▶ _WORK TO BE COMPLETED_
Read the listing and extract each line that includes the word "merge".

▶ _INPUT DATA_
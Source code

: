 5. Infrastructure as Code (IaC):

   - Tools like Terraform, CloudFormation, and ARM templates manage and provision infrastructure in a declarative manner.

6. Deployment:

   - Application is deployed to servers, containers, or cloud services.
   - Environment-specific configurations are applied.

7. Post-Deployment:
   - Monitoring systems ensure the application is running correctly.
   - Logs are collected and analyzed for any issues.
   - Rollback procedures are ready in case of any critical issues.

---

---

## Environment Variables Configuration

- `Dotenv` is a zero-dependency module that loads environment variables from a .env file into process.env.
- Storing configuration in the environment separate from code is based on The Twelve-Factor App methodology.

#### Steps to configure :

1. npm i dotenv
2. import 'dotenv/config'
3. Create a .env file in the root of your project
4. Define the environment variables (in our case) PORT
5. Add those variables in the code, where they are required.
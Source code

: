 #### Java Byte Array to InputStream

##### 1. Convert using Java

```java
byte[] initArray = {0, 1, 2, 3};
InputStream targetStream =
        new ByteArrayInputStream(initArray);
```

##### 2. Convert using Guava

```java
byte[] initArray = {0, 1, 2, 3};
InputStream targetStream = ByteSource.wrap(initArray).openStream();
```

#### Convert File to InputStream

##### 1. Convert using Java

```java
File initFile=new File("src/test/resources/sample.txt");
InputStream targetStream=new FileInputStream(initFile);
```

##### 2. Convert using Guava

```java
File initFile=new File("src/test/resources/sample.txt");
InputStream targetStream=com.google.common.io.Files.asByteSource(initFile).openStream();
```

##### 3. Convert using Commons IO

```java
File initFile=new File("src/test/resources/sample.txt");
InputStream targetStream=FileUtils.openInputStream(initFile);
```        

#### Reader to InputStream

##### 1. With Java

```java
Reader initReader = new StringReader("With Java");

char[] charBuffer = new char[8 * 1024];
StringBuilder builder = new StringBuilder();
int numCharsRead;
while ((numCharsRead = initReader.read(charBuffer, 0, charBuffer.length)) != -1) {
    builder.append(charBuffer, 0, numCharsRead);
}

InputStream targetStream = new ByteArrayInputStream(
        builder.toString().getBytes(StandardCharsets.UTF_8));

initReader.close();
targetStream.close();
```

--

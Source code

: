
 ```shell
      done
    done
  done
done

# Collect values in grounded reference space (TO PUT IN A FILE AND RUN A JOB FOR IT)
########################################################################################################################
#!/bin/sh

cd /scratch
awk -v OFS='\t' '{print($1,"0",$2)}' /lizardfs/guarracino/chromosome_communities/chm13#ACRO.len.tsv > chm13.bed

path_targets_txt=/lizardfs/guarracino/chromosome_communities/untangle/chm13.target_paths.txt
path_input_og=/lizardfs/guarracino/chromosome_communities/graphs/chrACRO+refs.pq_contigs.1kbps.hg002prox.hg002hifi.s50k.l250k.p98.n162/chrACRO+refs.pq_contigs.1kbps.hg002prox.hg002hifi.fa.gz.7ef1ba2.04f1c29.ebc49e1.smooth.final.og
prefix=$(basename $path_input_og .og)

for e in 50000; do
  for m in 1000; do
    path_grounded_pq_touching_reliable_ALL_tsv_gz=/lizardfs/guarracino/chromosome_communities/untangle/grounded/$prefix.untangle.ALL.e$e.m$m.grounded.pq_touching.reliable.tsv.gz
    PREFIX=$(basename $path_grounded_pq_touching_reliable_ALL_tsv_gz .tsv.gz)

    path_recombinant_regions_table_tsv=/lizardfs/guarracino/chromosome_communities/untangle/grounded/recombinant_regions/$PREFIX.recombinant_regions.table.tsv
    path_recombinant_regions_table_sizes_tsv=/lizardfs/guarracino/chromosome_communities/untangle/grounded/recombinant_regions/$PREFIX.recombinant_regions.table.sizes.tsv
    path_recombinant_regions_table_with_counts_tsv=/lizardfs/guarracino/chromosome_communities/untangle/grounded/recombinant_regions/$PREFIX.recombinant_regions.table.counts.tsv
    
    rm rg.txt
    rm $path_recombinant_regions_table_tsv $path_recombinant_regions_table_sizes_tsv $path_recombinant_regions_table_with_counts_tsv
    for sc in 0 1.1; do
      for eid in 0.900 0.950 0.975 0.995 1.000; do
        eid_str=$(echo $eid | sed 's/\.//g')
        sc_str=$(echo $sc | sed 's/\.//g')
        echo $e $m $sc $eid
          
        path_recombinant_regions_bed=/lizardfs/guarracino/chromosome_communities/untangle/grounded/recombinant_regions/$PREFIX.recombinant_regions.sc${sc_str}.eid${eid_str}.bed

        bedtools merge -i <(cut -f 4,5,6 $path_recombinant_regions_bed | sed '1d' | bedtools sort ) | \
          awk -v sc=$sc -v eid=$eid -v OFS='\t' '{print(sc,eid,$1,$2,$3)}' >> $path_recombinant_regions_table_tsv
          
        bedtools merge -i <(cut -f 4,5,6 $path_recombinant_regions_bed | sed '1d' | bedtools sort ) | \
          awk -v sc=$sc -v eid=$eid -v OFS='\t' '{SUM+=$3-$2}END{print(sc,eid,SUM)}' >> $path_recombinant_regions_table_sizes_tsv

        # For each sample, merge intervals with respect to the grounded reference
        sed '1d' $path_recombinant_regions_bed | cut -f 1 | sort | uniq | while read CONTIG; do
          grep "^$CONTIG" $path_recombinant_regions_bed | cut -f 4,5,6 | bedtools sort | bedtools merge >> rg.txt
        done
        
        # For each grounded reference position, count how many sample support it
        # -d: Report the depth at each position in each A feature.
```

--

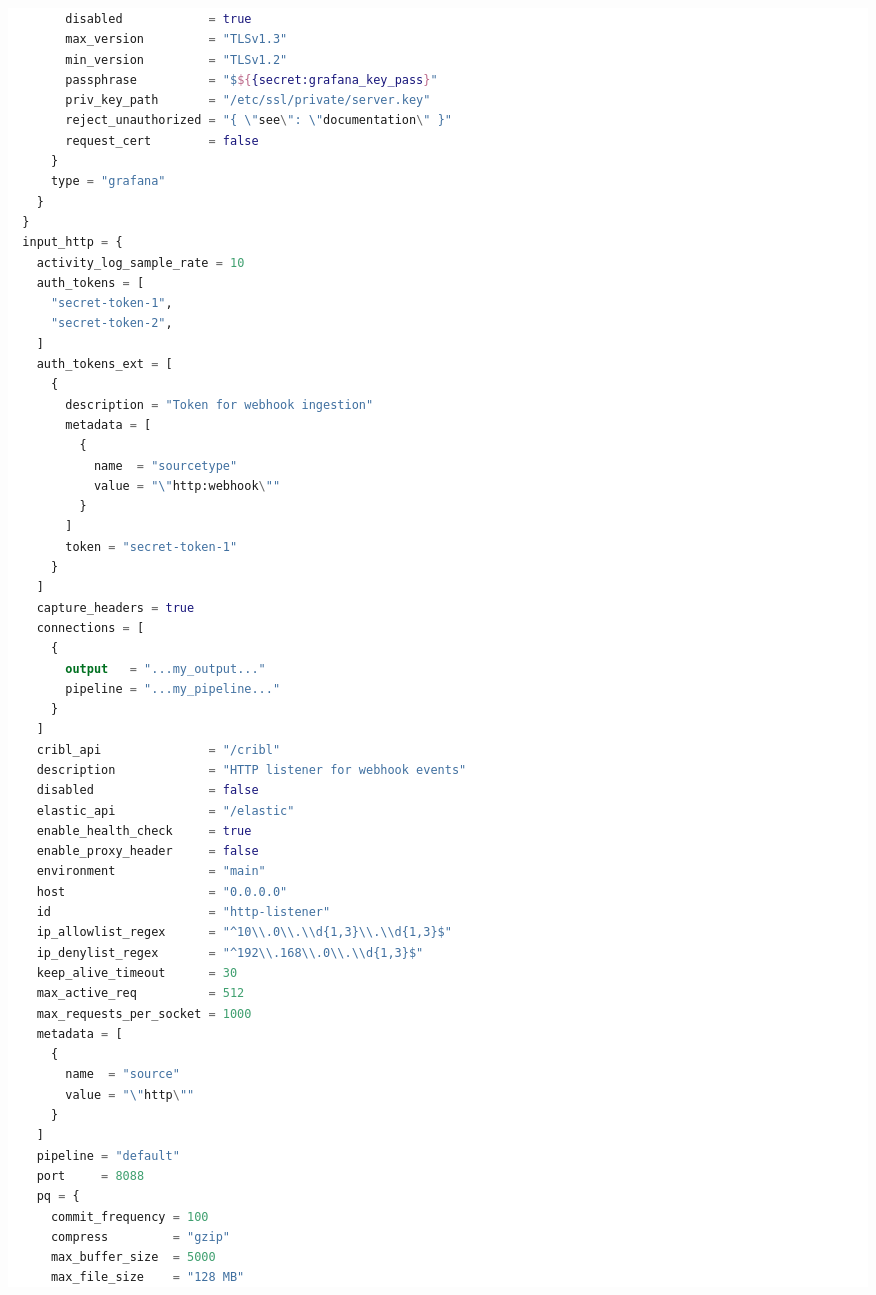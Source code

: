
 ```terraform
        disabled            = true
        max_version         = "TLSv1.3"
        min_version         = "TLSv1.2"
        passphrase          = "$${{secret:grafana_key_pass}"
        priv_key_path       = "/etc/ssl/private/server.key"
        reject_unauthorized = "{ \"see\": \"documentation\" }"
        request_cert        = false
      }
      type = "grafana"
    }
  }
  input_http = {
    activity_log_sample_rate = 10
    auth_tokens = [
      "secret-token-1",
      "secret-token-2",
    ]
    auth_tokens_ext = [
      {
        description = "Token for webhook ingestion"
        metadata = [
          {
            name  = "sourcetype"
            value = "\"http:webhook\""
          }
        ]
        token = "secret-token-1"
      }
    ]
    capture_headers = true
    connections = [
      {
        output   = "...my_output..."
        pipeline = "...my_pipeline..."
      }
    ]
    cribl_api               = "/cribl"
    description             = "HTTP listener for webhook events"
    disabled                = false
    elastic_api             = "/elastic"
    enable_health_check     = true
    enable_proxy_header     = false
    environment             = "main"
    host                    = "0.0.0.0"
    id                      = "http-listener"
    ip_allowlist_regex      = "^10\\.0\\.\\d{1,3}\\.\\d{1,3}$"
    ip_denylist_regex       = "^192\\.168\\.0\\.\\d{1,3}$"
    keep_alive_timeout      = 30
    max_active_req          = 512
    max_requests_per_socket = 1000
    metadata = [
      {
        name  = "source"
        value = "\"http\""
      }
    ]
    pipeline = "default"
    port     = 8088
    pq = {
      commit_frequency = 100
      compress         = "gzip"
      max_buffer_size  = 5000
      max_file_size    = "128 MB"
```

▶ _RESPONSE TO THE EXERCISE_
        bedtools merge -i <(cut -f 4,5,6 $path_recombinant_regions_bed | sed '1d' | bedtools sort ) | \
        bedtools merge -i <(cut -f 4,5,6 $path_recombinant_regions_bed | sed '1d' | bedtools sort ) | \
        # For each sample, merge intervals with respect to the grounded reference
          grep "^$CONTIG" $path_recombinant_regions_bed | cut -f 4,5,6 | bedtools sort | bedtools merge >> rg.txt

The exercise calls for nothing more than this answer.